Viewing rejection through a long lens
I recently started listening to the podcast Dead Eyes, created by Connor Ratliffe. The premise of the podcast is that, as a budding actor, Connor was fired from a small speaking part on the HBO mini-series Band of Brothers by none other than Tom Hanks, ostensibly because he had “dead eyes” in his audition tape. 20 years later, he’s unpacking what happened and how the experience changed the trajectory of his life.
I wasn’t fired, but being laid off carried a sting of rejection that I needed to process. Perhaps that’s what drew me to Connor’s story. After losing the job he thought would be a turning point in his acting career, Connor had to reckon with just how much of his sense of identity depended on forces beyond his control. His chosen career path required him to win the approval of casting directors and directors, people whose goals had nothing to do with his personal success and everything to do with serving the needs of their specific projects. Yet for Connor, the chance to act in a big-deal production like Band of Brothers was a dream come true, and the last-minute rejection that came after he’d already been cast in the role crushed him.
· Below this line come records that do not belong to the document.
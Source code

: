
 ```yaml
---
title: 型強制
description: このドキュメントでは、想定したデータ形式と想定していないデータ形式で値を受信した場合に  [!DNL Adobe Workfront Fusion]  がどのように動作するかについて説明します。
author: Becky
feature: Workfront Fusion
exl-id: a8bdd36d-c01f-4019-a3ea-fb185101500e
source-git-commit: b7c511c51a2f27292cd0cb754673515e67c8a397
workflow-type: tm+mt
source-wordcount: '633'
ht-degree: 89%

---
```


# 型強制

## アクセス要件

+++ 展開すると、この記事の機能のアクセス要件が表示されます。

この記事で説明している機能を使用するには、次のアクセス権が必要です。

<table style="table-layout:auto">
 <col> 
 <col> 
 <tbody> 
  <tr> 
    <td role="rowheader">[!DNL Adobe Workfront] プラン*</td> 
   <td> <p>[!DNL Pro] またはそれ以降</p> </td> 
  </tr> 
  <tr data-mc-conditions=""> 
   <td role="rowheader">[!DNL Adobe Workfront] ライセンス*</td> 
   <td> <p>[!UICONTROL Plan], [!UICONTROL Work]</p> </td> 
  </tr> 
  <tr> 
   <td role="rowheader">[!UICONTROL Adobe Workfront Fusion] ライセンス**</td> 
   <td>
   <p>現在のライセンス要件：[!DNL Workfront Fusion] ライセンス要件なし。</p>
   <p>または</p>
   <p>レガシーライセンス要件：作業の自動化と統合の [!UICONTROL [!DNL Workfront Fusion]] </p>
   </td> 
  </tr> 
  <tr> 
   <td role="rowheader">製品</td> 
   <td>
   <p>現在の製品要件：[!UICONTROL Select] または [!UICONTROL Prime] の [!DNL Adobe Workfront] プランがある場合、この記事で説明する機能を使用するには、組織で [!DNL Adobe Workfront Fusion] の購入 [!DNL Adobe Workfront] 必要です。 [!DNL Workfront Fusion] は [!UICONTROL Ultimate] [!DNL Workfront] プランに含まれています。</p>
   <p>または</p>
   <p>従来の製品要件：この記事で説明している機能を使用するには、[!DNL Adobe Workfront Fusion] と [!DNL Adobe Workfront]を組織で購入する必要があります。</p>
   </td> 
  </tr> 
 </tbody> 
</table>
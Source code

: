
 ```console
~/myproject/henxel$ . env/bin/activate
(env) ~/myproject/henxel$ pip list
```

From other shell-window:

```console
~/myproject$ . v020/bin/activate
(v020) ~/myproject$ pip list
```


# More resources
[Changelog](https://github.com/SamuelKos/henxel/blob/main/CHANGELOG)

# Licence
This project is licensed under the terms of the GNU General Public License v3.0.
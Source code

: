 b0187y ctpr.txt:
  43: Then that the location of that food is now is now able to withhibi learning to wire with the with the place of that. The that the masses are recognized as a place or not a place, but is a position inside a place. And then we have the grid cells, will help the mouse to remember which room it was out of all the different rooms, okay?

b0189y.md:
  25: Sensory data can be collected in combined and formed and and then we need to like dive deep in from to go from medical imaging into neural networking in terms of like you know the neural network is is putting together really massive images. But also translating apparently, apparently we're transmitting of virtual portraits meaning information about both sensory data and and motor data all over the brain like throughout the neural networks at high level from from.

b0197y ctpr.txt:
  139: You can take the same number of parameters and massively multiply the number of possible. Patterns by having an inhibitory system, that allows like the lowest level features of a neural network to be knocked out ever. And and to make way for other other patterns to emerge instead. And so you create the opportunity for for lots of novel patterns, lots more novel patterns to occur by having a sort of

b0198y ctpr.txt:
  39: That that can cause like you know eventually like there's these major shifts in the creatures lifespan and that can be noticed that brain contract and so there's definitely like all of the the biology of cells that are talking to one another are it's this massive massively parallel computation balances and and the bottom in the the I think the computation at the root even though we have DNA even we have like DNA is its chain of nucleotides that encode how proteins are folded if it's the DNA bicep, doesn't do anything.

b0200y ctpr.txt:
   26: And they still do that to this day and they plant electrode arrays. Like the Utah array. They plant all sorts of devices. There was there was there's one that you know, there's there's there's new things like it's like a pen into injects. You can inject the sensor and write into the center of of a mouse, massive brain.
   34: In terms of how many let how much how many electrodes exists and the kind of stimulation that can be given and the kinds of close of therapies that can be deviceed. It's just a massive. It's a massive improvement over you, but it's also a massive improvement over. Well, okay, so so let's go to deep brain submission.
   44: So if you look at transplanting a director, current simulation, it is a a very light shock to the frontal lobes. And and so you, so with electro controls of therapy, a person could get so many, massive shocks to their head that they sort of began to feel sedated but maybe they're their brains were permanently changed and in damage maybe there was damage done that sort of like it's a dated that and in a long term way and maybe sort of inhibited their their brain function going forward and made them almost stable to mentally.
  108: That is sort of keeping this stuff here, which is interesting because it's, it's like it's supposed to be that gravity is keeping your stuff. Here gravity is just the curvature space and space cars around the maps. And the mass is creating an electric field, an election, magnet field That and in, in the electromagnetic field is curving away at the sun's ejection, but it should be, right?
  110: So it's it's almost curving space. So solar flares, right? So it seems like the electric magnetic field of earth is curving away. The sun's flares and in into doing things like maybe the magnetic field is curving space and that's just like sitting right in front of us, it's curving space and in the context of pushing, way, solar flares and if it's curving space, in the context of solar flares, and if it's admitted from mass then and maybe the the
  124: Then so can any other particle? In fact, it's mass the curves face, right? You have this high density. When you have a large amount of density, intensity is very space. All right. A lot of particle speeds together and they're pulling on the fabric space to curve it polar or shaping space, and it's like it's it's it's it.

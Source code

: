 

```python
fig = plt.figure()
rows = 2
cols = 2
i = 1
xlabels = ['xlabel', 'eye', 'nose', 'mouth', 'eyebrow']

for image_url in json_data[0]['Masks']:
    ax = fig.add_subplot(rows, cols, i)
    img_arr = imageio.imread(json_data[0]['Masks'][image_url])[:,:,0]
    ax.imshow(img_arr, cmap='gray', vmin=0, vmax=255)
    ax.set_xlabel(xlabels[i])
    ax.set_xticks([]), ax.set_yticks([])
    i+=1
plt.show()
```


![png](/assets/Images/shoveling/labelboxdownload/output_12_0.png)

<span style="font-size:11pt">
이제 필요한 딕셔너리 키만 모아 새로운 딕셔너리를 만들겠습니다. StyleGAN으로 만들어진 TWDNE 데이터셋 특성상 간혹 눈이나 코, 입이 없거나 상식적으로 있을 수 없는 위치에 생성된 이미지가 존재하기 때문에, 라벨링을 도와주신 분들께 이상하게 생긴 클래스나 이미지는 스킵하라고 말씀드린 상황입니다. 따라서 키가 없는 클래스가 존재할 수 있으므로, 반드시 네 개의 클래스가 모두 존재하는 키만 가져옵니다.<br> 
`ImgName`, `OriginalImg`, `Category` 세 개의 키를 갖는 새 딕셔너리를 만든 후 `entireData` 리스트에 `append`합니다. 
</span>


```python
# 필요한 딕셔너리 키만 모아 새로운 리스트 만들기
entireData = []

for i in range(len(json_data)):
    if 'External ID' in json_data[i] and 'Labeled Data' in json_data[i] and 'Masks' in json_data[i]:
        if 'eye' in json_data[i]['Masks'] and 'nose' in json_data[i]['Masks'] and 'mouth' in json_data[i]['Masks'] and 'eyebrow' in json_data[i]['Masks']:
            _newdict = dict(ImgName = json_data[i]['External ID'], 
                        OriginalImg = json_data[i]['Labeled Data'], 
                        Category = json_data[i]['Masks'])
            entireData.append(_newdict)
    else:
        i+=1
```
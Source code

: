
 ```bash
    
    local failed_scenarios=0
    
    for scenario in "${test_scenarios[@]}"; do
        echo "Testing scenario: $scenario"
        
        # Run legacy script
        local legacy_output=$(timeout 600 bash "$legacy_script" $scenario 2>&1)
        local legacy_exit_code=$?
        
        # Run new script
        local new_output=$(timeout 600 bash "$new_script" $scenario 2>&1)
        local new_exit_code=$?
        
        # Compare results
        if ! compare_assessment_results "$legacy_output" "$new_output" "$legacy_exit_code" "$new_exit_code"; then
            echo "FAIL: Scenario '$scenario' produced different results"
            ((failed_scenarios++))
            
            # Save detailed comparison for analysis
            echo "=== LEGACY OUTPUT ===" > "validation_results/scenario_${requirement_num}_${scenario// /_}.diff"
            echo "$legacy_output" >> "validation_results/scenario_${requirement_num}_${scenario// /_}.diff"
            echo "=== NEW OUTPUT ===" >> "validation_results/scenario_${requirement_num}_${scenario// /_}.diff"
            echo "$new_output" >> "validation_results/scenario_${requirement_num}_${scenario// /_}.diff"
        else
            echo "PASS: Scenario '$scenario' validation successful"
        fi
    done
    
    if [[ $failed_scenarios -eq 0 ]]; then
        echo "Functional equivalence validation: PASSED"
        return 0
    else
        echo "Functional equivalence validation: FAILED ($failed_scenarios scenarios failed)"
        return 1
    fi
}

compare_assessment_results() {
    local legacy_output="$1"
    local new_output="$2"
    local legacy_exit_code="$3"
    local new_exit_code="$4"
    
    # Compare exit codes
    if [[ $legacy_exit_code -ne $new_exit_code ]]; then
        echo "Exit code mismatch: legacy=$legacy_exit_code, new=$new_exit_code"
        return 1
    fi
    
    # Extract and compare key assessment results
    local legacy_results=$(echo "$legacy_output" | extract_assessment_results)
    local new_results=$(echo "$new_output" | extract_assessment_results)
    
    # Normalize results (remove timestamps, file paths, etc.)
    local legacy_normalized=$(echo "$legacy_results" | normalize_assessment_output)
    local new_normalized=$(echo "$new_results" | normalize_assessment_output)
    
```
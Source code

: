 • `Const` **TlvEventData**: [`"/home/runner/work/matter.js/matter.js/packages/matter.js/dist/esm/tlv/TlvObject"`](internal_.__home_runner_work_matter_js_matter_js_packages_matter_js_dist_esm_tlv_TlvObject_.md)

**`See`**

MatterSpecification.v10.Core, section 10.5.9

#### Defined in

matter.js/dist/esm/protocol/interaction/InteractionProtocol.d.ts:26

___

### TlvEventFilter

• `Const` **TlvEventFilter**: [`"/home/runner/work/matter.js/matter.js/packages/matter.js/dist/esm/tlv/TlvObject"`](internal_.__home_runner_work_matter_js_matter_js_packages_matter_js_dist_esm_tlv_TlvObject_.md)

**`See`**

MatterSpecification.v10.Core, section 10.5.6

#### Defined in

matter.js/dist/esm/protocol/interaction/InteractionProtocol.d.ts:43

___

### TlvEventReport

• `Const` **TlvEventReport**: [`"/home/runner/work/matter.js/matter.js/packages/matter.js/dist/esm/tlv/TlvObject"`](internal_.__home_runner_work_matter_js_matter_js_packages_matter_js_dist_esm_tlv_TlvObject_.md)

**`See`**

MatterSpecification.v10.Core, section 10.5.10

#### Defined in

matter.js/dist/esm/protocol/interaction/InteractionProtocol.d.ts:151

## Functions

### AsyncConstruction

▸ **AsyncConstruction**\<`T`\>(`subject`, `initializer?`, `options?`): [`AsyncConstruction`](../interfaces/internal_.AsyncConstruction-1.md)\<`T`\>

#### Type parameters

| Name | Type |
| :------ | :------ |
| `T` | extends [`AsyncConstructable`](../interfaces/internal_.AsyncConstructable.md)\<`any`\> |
My favorite aspect of Connor’s story is that he tells his audience upfront that while he wasn’t okay when he lost that job, he’s okay now—not just with the loss of that particular role but with rejection as an actor in general. Through a combination of time, experience, and self-reflection, he transmuted misfortune into wisdom. The podcast, cloaked as a personal crusade to understand a loss that doesn’t matter to anyone anymore, is his way of sharing hard-earned wisdom with equanimity and humor. Rather than investing all his hopes in every audition, he now approaches acting opportunities with greater emotional distance, knowing that some will work out while others won’t. Rejection, viewed through a sufficiently long lens, loses its sting. I think that’s just what I need to hear right now.
Have you listened to Dead Eyes? If so, let me know what you thought of it in the comments section.



"[H]e now approaches acting opportunities with greater emotional distance, knowing that some will work out while others won’t," it's such a simple concept but with great meaning. Thanks for sharing. Corinna, I love your writing style!
I'm glad to read your thoughts and see you are taking the time to reflect. Although I haven't experienced the same form of rejection as you, I have gone through my own life altering loss that I'm still processing years later. Like people say, it does get easier with time, but that time is different for everybody. Anyhow, sending warm vibes your way!